EY Uruguay Partner outlines the future of technology and the workforce
In an ongoing global conversation about the future of both jobs and technology in the workplace, Fernando Reggio, a Partner with the EY’s consulting business in Uruguay shares his views on the government’s obligation to train its citizens for the workplace of the future.
Collecting tax is just a means to an end and that end is efficient public services and social redistribution according to EY’s Fernando Reggio. Speaking to Uruguayan magazine Búsqueda, (in Spanish) Reggio says that whilst technology has made the system itself more efficient, that the rewards are not always being efficiently redistributed to the public.
“Technology generates transactions more quickly, but it needs people who can assist it. And those people who can assist it [in these transactions] will have more possibilities of work” in the future, Reggio says. “The taxes that finance education, if they were efficient, would then in turn go towards forming that type of people who will go on to work with the same technology.”
Reggio begins by taking us back to the start of the millennium. “Ten or fifteen years ago we used a way to collect taxes that was not as simple as now,” he says. Today, we can pay our taxes via bank transfers online and on Sundays, which was unheard of in Latin America before the internet. “In this sentiment, it’s progressed in a great way and has given many possibilities so that you don’t have to change location in order to pay.”
These possibilities have in turn made governments more efficient, however Reggio contends that these efficiencies are not being continued throughout the bureaucratic process of administration. The shortfall he says is across the board but exemplified in public education which is not fulfilling its role to develop the next generations for the future of work. “It’s why private schools are always gaining more ground.”
Just like tax being a means to achieve an end, so too is technology – albeit with a different designated outcome. Reggio gives an example: “There are fewer people working in the fields [in agriculture]. That's true, physically speaking, however, how many people work for the agricultural sector?”
“How many people are designing harvesters or thinking agricultural inputs (eg. pesticides, fertilisers)? Technology generates work. We had a model in which we gave a service and with that service we relied on technology, but now it has progressed so much that by itself it already provides services. Before, technology assisted us, while now we are increasingly assisting it.”
“Today you have to be more updated because everything changes constantly. We need engineers, people who are helping technology to fulfil its function. All these are jobs that are generated and that will continue to be generated. Before, it was very important to know how to read and write, because the jobs at that time required it. Today it is not enough for you anymore. You have to use technology, know how to operate a cell phone, computers, a lot of tools to be in the labor market. We have to educate people to manage those technologies.”

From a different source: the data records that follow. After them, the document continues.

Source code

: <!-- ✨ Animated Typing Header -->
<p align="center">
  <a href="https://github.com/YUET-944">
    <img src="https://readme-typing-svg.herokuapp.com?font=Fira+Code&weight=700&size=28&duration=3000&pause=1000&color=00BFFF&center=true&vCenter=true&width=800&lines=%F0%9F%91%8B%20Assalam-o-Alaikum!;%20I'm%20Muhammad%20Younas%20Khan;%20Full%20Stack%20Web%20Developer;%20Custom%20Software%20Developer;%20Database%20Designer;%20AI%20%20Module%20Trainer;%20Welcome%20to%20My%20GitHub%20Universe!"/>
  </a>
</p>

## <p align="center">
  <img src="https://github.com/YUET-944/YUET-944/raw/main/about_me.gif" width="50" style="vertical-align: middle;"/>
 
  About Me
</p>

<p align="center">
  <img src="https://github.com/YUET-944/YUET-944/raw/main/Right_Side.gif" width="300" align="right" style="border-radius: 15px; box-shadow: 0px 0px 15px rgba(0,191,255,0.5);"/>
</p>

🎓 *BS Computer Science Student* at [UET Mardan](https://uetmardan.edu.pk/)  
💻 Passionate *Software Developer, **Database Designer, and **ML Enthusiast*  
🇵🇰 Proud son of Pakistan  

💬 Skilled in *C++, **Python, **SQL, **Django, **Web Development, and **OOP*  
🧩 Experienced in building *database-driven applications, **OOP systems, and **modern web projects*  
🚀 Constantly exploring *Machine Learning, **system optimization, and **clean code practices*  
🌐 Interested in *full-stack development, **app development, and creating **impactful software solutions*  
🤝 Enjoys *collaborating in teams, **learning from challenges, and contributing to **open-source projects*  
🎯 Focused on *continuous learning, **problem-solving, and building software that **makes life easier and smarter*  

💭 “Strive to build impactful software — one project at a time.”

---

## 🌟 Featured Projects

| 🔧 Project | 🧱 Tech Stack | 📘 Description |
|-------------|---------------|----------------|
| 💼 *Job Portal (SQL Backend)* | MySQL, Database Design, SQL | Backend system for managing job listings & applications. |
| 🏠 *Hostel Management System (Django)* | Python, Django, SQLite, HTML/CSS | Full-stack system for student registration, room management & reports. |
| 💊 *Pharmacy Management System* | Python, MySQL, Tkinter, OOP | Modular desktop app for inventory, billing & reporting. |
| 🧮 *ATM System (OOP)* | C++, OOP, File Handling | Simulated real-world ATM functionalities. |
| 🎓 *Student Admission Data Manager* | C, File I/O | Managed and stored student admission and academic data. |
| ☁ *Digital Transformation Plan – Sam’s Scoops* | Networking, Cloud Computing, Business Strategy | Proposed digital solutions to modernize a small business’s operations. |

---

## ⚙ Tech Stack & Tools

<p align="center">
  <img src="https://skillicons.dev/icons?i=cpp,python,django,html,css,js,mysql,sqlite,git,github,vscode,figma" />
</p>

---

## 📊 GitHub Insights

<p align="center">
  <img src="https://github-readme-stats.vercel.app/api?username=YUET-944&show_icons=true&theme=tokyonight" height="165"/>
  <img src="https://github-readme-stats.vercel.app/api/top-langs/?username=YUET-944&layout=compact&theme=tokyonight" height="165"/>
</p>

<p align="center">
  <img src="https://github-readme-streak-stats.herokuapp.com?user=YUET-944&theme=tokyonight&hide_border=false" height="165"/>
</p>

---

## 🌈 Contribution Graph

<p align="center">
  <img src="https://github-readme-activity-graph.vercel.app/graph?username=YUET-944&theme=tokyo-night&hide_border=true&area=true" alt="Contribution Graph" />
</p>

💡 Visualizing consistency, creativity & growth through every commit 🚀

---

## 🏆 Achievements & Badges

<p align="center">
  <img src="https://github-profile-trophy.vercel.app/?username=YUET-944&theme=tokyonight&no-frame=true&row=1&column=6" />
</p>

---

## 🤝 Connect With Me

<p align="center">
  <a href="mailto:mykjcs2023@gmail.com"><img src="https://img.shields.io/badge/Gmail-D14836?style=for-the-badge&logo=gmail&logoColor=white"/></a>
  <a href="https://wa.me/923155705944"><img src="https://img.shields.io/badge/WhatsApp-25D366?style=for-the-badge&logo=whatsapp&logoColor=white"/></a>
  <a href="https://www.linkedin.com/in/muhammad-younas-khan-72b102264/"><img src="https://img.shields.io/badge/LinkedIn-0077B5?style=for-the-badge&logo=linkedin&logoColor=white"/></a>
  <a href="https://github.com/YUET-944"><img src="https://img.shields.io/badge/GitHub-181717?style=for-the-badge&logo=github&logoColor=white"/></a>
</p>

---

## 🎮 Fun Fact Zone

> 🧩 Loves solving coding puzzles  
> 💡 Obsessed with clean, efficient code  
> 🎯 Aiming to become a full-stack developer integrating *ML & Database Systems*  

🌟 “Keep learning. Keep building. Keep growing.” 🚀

This is what Reggio means when he is talking about tax and government spending. When tax is collected more efficiently creating savings in the bureaucratic system, those savings should go on to ensure that the public can benefit as well; in this case by turning the focus of education towards the skills which will be necessary to enter a disrupted and technology-driven labour market.
“The end does not change,” he says, referencing that people still want the same things that they did a century ago. Whether it’s job security, money to put one’s children through a good education, to live comfortably and to develop in our professions, those values are the end game. Technology now puts those goals within reach but changes the route to achieve them, and for Reggio, it’s the government’s responsibility to ensure that it passes on the knowledge.
“Today we [at EY Uruguay] have computer companies that provide engineering services or other functions. We, despite being a firm of accountants, need more and more engineers. This generates alliances with companies because we also have to be more efficient to achieve what we want. The technology fell directly on top of us and we had to learn to use it. Today, companies have to be able to take technology and take it to where we want to use it.
Reggio, when asked if he was worried if technology will take jobs away, said that it's the other way around. Jobs will shift from the low-skilled category to require higher technical knowhow, creating more opportunities for more capable people.“Technology generates transactions more quickly, but it needs people to assist it and those people who can assist it will have a job.”
“That generates more evolution, more quickly. Robotics is coming, which will replace jobs without any doubt. But others are going to appear, because we need people who work for robotics. So far, that happened in the world. The world changed substantially and there is more and more work,” he concludes.